Sudah lama ingin ketemu sahabat yang selama ini hanya berinteraksi secara virtual. Baru dalam lawatan ke Bandung kali ini terwujud bertemu Fanny, sang penggiat Sekolah Damai Indonesia.
Kami punya irisan karena Fanny Syariful Alam pun pernah menjadi peserta International Visitor Leadership Program (IVLP) sebuah program yang digagas Kementerian Luar Negeri dan Kedutaan Besar Amerika Serikat. Berkunjung tiga pekan ke Negeri Abang Sam untuk berbagai topik berbeda. Kami berangkat untuk batch dan tahun yang berbeda. Fanny bermuhibah ke AS pada awal 2020, untuk topik pelibatan anak muda dalam demokrasi.
Di Bandung, Fanny yang sehari-hari berprofesi sebagai reviewer laporan audit berbahasa Inggris di sebuah konsultan akuntan publik ini mengelola Sekolah Damai Indonesia (Sekodi). Peserta Sekdoi bebas, siapapun boleh ikut.
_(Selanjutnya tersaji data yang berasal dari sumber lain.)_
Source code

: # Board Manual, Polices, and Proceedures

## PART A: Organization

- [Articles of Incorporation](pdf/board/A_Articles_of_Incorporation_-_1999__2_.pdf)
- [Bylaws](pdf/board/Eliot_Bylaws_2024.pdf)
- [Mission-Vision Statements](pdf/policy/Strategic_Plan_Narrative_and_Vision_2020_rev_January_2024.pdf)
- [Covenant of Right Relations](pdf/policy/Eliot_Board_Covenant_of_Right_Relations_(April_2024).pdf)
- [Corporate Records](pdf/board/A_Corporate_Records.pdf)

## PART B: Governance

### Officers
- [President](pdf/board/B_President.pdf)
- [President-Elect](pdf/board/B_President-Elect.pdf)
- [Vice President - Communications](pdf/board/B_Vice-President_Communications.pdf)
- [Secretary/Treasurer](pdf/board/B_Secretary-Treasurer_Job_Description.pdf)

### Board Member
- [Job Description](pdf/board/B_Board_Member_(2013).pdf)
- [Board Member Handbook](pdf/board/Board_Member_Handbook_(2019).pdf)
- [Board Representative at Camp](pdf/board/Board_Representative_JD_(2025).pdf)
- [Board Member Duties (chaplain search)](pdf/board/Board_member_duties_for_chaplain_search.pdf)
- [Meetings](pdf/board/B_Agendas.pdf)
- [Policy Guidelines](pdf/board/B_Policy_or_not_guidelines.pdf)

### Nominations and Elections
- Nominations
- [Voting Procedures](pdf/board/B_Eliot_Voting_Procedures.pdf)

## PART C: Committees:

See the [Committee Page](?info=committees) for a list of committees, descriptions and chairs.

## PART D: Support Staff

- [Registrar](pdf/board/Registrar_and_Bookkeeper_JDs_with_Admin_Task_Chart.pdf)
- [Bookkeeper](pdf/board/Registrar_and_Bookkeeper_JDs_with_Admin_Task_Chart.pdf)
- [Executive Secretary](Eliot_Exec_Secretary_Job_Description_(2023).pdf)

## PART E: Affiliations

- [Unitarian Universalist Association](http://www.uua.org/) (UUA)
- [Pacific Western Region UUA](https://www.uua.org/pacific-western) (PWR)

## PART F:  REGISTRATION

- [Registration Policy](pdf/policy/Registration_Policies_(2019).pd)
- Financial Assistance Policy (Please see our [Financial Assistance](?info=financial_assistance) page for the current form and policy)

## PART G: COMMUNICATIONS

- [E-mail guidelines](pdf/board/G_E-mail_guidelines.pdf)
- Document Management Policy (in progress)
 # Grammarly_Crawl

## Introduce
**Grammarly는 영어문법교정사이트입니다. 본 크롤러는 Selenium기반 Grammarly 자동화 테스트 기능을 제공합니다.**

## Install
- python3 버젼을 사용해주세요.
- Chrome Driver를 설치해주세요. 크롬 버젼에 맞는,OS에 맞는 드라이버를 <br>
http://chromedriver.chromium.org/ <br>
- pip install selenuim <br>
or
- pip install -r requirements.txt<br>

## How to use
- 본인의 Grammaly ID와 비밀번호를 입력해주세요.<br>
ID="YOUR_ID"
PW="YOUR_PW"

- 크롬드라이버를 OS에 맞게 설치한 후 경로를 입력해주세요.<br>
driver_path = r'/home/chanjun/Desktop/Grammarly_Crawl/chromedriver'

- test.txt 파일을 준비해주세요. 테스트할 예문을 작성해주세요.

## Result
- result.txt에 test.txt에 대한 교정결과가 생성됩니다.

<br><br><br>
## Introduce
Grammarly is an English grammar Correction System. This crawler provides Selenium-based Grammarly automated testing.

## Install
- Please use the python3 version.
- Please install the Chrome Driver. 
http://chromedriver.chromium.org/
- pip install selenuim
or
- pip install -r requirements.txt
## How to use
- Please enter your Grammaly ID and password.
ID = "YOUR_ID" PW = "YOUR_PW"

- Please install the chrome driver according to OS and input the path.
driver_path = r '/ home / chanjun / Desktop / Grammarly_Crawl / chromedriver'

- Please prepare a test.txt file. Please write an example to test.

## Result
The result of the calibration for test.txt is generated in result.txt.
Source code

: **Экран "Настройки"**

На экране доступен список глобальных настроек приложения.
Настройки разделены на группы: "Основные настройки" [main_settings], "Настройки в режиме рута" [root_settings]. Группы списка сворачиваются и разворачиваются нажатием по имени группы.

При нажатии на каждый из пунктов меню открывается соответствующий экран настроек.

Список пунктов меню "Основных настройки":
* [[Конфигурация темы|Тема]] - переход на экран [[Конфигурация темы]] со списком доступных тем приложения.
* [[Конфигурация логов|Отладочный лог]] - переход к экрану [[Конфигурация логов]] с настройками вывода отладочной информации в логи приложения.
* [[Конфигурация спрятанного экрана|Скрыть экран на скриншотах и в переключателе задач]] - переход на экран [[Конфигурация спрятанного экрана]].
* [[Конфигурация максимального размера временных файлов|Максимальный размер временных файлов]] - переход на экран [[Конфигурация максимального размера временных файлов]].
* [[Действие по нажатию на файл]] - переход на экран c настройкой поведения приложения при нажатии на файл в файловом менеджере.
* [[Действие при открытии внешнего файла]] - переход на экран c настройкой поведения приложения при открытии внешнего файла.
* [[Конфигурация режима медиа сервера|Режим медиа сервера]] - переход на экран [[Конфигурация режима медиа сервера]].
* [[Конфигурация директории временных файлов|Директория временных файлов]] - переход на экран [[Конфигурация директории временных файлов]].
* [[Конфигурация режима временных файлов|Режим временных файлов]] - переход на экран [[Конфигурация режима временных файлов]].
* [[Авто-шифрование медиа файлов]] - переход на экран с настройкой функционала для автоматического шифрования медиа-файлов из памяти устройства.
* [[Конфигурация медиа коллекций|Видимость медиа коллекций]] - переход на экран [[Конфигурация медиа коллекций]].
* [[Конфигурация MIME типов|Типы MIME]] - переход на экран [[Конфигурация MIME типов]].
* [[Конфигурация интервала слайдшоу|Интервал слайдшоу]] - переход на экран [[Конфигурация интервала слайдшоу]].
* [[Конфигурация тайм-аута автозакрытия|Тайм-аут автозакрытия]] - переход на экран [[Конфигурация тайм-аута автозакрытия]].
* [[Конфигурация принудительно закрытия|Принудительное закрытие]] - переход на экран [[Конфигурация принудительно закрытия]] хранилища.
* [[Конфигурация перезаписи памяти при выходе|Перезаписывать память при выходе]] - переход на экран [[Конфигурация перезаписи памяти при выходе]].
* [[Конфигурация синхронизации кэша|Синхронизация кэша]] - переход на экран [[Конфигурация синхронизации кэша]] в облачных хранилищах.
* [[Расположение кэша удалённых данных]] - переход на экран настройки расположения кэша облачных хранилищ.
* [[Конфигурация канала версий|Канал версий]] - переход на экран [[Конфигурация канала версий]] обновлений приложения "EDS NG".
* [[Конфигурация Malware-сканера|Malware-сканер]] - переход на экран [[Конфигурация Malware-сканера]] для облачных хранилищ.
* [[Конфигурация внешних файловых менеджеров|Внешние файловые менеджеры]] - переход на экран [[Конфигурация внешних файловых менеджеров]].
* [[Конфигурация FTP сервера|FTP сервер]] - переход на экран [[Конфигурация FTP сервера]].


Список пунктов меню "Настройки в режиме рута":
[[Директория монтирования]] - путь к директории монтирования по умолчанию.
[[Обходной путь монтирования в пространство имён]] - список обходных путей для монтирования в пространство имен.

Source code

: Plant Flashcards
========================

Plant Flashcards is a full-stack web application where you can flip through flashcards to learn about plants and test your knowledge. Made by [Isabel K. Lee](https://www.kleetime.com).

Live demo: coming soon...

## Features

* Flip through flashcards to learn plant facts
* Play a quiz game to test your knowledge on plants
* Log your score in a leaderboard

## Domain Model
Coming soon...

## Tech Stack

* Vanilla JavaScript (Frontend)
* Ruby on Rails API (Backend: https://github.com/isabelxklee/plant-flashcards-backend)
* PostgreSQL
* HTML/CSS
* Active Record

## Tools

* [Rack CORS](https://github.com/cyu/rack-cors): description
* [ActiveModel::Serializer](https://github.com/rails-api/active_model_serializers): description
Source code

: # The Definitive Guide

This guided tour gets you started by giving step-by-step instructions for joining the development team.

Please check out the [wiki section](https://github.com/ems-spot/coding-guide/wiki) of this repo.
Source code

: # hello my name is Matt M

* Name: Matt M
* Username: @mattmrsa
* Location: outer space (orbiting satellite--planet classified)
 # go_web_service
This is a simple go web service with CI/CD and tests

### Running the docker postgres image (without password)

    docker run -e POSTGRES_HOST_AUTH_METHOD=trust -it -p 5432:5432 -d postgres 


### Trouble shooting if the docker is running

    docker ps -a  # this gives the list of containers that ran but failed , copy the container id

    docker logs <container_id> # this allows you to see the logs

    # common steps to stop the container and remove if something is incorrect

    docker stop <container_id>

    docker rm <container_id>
Kelas mingguannya digelar di tempat-tempat terbuka, seperti Sabtu, 28 September lalu berlangsung di Toko ’Lekker’, outlet jajanan legendaris di Jalan Braga.
”Secara umum, Sekodi punya tiga topik besar: agama, gender, dan politik. Pernah diskusi kami didatangi ‘intel’, saya dianggap menyebarkan ajaran keyakinan tertentu, atau bahkan dikira sebagai ‘proxy’ sebuah kelompok,” kisahnya.
Sekodi Bandung lahir dari Sekodi nasional tahun 2015 oleh alumni pendidikan Shcool of Peace Interfaith Corporation Forum, atau forum perdamaian se-Asia. Tema relasi antar umat beragama menjadi perhatian terbesar Sekodi, namun belakangan meluas, termasuk ke tema politik.
”Bagaimanapun semua hal dalam hidup ini tak bisa lepas dari politik. Karena itu, tema tiga bulan ke depan Sekodi membahas tentang pendidikan politik,” kata Fanny pada diskusi kemarin.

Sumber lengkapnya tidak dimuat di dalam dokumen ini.